Stored data entries
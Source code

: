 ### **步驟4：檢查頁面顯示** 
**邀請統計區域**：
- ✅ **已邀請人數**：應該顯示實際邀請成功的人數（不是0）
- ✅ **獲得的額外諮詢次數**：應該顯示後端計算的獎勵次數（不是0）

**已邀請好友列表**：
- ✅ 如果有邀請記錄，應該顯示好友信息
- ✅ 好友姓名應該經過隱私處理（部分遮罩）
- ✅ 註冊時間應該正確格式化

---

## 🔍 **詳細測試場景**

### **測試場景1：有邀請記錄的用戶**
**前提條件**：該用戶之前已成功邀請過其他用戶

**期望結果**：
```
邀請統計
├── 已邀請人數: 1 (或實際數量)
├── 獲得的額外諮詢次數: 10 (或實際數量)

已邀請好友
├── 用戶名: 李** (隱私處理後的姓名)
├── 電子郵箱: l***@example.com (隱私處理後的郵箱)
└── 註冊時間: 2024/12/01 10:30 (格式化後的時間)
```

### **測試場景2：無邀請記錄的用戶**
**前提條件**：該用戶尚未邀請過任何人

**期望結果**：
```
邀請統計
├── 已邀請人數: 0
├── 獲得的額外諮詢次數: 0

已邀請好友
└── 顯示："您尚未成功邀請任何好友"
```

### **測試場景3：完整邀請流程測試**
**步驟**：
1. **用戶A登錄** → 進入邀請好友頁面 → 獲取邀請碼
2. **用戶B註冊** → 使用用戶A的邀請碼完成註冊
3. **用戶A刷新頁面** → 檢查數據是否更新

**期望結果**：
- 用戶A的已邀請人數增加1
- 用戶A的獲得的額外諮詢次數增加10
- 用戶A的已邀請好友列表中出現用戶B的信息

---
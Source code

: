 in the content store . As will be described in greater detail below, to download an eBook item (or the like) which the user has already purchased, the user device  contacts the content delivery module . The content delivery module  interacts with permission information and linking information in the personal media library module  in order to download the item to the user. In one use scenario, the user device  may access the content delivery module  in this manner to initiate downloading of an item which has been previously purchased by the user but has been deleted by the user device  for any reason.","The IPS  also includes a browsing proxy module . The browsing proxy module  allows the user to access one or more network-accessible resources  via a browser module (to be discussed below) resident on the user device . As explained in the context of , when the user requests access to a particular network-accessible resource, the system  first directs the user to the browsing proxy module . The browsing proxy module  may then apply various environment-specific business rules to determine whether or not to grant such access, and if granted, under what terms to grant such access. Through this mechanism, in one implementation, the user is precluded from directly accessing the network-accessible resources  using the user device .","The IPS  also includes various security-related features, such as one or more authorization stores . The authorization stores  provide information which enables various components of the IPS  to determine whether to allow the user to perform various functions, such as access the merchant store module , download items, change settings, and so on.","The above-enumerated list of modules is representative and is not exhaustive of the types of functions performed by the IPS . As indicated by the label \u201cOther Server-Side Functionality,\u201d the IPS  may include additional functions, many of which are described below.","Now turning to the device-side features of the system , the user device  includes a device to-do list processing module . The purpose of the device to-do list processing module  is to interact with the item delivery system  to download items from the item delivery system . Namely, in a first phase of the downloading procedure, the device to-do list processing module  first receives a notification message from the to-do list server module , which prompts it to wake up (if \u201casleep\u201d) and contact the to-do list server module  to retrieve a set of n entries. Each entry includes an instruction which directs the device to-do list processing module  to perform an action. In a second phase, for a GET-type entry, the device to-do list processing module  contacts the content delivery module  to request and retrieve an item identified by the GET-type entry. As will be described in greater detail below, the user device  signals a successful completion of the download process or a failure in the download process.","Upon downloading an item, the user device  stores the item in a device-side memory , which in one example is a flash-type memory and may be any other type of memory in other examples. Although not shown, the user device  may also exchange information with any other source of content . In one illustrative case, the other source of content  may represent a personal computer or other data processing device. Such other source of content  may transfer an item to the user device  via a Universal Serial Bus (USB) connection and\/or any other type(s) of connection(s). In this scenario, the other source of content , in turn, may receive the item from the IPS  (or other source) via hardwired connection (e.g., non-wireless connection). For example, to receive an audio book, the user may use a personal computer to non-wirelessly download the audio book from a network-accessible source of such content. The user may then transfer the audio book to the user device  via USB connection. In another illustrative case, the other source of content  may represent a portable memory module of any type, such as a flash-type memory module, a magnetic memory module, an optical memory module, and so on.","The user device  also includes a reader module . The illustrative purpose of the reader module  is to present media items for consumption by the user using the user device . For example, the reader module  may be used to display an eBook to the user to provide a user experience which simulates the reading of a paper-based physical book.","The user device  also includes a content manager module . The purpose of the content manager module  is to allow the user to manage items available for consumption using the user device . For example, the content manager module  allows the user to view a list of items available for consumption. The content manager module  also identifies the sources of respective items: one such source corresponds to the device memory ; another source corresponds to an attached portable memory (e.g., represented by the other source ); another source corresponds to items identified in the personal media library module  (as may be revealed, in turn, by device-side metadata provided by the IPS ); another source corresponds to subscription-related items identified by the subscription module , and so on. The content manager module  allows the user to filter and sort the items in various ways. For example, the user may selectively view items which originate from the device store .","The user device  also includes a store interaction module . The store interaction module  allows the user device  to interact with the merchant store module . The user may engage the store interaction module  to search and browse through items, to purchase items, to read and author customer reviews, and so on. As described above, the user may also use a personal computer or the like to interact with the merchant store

**Task**
Write out all of the records once more, exactly.

**Response to the task**
Source code

: ### **步驟4：檢查頁面顯示** 
**邀請統計區域**：
- ✅ **已邀請人數**：應該顯示實際邀請成功的人數（不是0）
- ✅ **獲得的額外諮詢次數**：應該顯示後端計算的獎勵次數（不是0）

**已邀請好友列表**：
- ✅ 如果有邀請記錄，應該顯示好友信息
- ✅ 好友姓名應該經過隱私處理（部分遮罩）
- ✅ 註冊時間應該正確格式化

---

## 🔍 **詳細測試場景**

### **測試場景1：有邀請記錄的用戶**
**前提條件**：該用戶之前已成功邀請過其他用戶

**期望結果**：
```
邀請統計
├── 已邀請人數: 1 (或實際數量)
├── 獲得的額外諮詢次數: 10 (或實際數量)

已邀請好友
├── 用戶名: 李** (隱私處理後的姓名)
├── 電子郵箱: l***@example.com (隱私處理後的郵箱)
└── 註冊時間: 2024/12/01 10:30 (格式化後的時間)
```

### **測試場景2：無邀請記錄的用戶**
**前提條件**：該用戶尚未邀請過任何人

**期望結果**：
```
邀請統計
├── 已邀請人數: 0
├── 獲得的額外諮詢次數: 0

已邀請好友
└── 顯示："您尚未成功邀請任何好友"
```

### **測試場景3：完整邀請流程測試**
**步驟**：
1. **用戶A登錄** → 進入邀請好友頁面 → 獲取邀請碼
2. **用戶B註冊** → 使用用戶A的邀請碼完成註冊
3. **用戶A刷新頁面** → 檢查數據是否更新

**期望結果**：
- 用戶A的已邀請人數增加1
- 用戶A的獲得的額外諮詢次數增加10
- 用戶A的已邀請好友列表中出現用戶B的信息

---
Source code

: in the content store . As will be described in greater detail below, to download an eBook item (or the like) which the user has already purchased, the user device  contacts the content delivery module . The content delivery module  interacts with permission information and linking information in the personal media library module  in order to download the item to the user. In one use scenario, the user device  may access the content delivery module  in this manner to initiate downloading of an item which has been previously purchased by the user but has been deleted by the user device  for any reason.","The IPS  also includes a browsing proxy module . The browsing proxy module  allows the user to access one or more network-accessible resources  via a browser module (to be discussed below) resident on the user device . As explained in the context of , when the user requests access to a particular network-accessible resource, the system  first directs the user to the browsing proxy module . The browsing proxy module  may then apply various environment-specific business rules to determine whether or not to grant such access, and if granted, under what terms to grant such access. Through this mechanism, in one implementation, the user is precluded from directly accessing the network-accessible resources  using the user device .","The IPS  also includes various security-related features, such as one or more authorization stores . The authorization stores  provide information which enables various components of the IPS  to determine whether to allow the user to perform various functions, such as access the merchant store module , download items, change settings, and so on.","The above-enumerated list of modules is representative and is not exhaustive of the types of functions performed by the IPS . As indicated by the label \u201cOther Server-Side Functionality,\u201d the IPS  may include additional functions, many of which are described below.","Now turning to the device-side features of the system , the user device  includes a device to-do list processing module . The purpose of the device to-do list processing module  is to interact with the item delivery system  to download items from the item delivery system . Namely, in a first phase of the downloading procedure, the device to-do list processing module  first receives a notification message from the to-do list server module , which prompts it to wake up (if \u201casleep\u201d) and contact the to-do list server module  to retrieve a set of n entries. Each entry includes an instruction which directs the device to-do list processing module  to perform an action. In a second phase, for a GET-type entry, the device to-do list processing module  contacts the content delivery module  to request and retrieve an item identified by the GET-type entry. As will be described in greater detail below, the user device  signals a successful completion of the download process or a failure in the download process.","Upon downloading an item, the user device  stores the item in a device-side memory , which in one example is a flash-type memory and may be any other type of memory in other examples. Although not shown, the user device  may also exchange information with any other source of content . In one illustrative case, the other source of content  may represent a personal computer or other data processing device. Such other source of content  may transfer an item to the user device  via a Universal Serial Bus (USB) connection and\/or any other type(s) of connection(s). In this scenario, the other source of content , in turn, may receive the item from the IPS  (or other source) via hardwired connection (e.g., non-wireless connection). For example, to receive an audio book, the user may use a personal computer to non-wirelessly download the audio book from a network-accessible source of such content. The user may then transfer the audio book to the user device  via USB connection. In another illustrative case, the other source of content  may represent a portable memory module of any type, such as a flash-type memory module, a magnetic memory module, an optical memory module, and so on.","The user device  also includes a reader module . The illustrative purpose of the reader module  is to present media items for consumption by the user using the user device . For example, the reader module  may be used to display an eBook to the user to provide a user experience which simulates the reading of a paper-based physical book.","The user device  also includes a content manager module . The purpose of the content manager module  is to allow the user to manage items available for consumption using the user device . For example, the content manager module  allows the user to view a list of items available for consumption. The content manager module  also identifies the sources of respective items: one such source corresponds to the device memory ; another source corresponds to an attached portable memory (e.g., represented by the other source ); another source corresponds to items identified in the personal media library module  (as may be revealed, in turn, by device-side metadata provided by the IPS ); another source corresponds to subscription-related items identified by the subscription module , and so on. The content manager module  allows the user to filter and sort the items in various ways. For example, the user may selectively view items which originate from the device store .","The user device  also includes a store interaction module . The store interaction module  allows the user device  to interact with the merchant store module . The user may engage the store interaction module  to search and browse through items, to purchase items, to read and author customer reviews, and so on. As described above, the user may also use a personal computer or the like to interact with the merchant store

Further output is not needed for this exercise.